◆ PROMPT
What lines below contain the word "child"? Please pull each one out.

───── EXERCISE MATERIALS

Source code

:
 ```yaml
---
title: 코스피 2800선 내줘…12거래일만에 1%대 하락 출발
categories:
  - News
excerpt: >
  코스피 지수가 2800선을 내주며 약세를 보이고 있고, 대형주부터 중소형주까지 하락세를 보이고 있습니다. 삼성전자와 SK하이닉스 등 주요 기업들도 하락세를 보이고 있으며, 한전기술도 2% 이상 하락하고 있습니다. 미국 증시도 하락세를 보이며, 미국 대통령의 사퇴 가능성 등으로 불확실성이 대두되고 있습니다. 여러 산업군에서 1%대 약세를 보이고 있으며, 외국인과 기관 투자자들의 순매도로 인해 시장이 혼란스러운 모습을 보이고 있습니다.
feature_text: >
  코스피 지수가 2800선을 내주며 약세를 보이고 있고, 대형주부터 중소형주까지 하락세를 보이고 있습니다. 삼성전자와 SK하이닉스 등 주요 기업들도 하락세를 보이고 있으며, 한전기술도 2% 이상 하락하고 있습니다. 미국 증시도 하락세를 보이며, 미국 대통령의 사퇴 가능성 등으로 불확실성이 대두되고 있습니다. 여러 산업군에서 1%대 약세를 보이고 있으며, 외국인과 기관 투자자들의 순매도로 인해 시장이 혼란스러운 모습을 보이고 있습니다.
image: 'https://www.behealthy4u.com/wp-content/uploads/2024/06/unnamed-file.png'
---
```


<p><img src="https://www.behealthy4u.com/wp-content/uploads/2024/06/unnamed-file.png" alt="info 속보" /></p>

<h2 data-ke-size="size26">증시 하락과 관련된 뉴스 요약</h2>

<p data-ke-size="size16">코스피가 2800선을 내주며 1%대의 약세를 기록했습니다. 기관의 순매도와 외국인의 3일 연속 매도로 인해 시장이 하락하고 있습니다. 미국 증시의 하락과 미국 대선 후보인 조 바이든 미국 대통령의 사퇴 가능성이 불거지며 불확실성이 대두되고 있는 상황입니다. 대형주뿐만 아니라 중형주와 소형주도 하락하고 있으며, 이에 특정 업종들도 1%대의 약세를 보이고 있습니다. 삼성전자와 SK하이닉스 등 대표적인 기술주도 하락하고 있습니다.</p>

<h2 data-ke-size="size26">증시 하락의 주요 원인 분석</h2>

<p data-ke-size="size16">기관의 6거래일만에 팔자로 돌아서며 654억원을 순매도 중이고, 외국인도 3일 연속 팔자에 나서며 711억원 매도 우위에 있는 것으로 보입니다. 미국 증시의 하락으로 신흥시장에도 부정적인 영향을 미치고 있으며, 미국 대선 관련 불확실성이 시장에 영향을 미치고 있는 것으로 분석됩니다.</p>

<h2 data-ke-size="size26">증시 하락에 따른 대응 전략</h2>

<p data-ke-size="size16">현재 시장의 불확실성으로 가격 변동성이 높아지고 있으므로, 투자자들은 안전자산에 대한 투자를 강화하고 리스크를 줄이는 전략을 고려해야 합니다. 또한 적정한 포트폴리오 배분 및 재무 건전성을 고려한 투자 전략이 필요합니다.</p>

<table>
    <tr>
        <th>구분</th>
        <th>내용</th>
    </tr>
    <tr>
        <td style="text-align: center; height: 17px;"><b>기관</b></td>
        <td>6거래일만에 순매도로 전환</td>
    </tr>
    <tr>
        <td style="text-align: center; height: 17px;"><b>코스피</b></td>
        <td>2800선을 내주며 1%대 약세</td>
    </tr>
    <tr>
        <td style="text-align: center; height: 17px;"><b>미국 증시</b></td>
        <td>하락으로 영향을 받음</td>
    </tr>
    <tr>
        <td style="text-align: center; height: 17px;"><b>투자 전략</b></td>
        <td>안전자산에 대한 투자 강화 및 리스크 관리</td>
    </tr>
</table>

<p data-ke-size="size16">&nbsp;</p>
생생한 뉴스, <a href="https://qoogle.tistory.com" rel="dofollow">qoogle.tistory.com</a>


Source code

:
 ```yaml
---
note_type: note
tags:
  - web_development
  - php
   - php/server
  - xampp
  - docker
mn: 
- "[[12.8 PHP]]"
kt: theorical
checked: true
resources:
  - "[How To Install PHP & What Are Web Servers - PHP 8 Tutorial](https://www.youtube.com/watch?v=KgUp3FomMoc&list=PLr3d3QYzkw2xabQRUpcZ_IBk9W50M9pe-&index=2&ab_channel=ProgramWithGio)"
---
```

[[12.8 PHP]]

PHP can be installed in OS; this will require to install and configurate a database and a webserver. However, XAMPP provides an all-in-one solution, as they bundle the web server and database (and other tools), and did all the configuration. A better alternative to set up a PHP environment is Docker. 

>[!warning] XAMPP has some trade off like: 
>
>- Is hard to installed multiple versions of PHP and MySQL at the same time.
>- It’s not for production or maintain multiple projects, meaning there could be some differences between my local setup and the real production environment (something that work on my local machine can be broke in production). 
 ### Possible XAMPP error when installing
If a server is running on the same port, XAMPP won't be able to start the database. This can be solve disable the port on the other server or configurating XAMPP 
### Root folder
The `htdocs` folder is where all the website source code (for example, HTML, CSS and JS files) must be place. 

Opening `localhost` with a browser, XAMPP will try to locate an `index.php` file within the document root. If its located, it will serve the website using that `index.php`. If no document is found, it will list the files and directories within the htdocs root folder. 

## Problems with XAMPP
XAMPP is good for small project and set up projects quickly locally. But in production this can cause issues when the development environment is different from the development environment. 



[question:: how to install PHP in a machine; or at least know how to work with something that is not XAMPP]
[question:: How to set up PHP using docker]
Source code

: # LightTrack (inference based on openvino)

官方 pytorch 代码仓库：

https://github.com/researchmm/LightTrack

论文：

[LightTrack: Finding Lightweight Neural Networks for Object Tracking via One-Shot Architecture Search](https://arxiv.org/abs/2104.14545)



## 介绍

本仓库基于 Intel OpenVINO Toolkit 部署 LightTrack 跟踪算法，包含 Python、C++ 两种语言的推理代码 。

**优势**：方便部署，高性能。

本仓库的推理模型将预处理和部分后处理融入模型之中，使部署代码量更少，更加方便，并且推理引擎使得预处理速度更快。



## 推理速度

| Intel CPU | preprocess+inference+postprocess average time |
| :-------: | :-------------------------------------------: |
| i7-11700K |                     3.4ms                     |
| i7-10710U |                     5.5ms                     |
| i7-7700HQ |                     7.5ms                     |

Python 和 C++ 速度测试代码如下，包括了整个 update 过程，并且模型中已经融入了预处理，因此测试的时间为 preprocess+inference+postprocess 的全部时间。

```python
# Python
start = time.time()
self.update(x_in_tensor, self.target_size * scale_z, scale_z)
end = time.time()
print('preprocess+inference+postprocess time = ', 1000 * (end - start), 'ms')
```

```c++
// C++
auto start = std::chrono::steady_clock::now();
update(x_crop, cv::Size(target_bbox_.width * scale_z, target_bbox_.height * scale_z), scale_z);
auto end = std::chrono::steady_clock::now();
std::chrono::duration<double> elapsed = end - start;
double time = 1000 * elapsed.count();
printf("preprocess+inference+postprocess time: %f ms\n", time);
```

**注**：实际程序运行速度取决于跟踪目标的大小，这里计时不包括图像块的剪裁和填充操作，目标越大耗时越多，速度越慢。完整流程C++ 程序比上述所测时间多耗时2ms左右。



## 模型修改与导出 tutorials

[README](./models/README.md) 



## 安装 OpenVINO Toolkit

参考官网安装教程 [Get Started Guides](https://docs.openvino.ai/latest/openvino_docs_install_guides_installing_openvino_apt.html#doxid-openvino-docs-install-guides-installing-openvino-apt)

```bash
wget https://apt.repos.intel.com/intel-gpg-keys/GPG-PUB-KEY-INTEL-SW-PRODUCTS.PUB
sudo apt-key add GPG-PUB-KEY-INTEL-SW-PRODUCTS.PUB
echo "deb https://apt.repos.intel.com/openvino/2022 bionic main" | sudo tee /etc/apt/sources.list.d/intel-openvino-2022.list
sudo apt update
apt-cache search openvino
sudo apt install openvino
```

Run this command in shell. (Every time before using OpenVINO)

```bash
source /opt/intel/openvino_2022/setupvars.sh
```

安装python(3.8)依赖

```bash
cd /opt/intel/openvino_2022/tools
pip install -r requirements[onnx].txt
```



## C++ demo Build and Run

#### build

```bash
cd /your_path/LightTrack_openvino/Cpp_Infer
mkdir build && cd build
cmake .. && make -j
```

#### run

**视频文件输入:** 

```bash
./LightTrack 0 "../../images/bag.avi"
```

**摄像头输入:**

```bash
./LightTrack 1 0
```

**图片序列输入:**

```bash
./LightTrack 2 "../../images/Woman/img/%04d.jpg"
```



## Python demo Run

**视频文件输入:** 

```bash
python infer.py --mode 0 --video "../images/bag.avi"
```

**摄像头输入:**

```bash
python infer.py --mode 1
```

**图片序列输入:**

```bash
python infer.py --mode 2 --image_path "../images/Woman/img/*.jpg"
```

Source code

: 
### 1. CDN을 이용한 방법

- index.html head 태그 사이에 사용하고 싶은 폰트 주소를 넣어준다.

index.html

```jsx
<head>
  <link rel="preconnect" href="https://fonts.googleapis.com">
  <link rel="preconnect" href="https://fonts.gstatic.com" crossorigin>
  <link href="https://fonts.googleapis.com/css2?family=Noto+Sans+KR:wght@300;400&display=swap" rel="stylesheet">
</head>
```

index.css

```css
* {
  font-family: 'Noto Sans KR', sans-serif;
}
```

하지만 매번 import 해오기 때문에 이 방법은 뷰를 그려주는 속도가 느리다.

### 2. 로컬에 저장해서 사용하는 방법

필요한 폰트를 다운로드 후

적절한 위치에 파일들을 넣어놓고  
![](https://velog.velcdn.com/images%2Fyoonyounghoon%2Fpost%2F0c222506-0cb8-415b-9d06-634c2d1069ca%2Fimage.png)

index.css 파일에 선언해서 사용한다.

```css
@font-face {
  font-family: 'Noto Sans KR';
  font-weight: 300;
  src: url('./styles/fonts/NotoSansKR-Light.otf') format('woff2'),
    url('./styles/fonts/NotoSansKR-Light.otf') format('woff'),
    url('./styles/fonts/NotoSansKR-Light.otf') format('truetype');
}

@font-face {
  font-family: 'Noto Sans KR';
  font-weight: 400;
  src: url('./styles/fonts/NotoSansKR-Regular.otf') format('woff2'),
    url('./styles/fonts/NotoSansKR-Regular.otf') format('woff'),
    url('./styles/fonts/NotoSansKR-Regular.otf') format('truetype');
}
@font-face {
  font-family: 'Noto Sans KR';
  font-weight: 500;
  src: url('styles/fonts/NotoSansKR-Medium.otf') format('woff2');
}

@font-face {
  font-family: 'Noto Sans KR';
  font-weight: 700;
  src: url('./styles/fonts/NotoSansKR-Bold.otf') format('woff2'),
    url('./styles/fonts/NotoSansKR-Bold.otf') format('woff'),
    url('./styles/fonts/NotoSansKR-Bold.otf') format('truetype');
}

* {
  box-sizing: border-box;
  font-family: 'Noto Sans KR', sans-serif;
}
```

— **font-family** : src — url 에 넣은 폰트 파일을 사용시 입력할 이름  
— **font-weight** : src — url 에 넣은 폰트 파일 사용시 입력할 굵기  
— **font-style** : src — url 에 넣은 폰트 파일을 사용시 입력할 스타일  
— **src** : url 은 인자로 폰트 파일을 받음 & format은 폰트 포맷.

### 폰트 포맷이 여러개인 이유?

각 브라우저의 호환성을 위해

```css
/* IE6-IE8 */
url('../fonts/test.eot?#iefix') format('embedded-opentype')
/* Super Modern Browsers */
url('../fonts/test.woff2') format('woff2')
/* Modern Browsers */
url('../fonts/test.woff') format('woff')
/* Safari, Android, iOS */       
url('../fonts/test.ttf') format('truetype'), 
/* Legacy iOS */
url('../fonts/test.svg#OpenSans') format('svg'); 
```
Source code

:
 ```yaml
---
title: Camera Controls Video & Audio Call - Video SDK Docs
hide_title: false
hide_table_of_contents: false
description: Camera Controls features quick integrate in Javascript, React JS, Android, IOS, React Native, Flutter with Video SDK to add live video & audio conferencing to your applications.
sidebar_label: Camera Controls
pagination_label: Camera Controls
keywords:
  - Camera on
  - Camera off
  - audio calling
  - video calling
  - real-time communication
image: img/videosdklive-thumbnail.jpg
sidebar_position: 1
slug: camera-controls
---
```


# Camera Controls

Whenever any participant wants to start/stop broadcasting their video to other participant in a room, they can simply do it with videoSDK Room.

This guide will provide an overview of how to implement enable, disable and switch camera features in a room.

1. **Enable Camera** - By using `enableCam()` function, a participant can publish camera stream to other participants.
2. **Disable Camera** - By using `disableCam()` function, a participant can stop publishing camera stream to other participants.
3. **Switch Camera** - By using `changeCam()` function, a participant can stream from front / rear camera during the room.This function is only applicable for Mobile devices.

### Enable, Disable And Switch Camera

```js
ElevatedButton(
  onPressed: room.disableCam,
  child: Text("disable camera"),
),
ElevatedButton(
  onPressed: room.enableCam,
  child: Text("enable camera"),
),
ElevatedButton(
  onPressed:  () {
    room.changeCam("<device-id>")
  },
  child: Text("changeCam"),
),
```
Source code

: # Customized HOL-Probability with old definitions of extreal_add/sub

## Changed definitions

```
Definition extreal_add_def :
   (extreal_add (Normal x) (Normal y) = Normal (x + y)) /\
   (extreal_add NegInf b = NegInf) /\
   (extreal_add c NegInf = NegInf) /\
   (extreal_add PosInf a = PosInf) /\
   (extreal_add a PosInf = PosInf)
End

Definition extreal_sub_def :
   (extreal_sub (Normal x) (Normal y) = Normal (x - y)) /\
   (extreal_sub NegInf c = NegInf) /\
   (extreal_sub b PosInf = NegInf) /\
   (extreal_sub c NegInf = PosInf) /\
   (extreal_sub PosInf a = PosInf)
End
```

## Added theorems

──────────

◆ FINISHED TASK
  child: Text("disable camera"),
  child: Text("enable camera"),
  child: Text("changeCam"),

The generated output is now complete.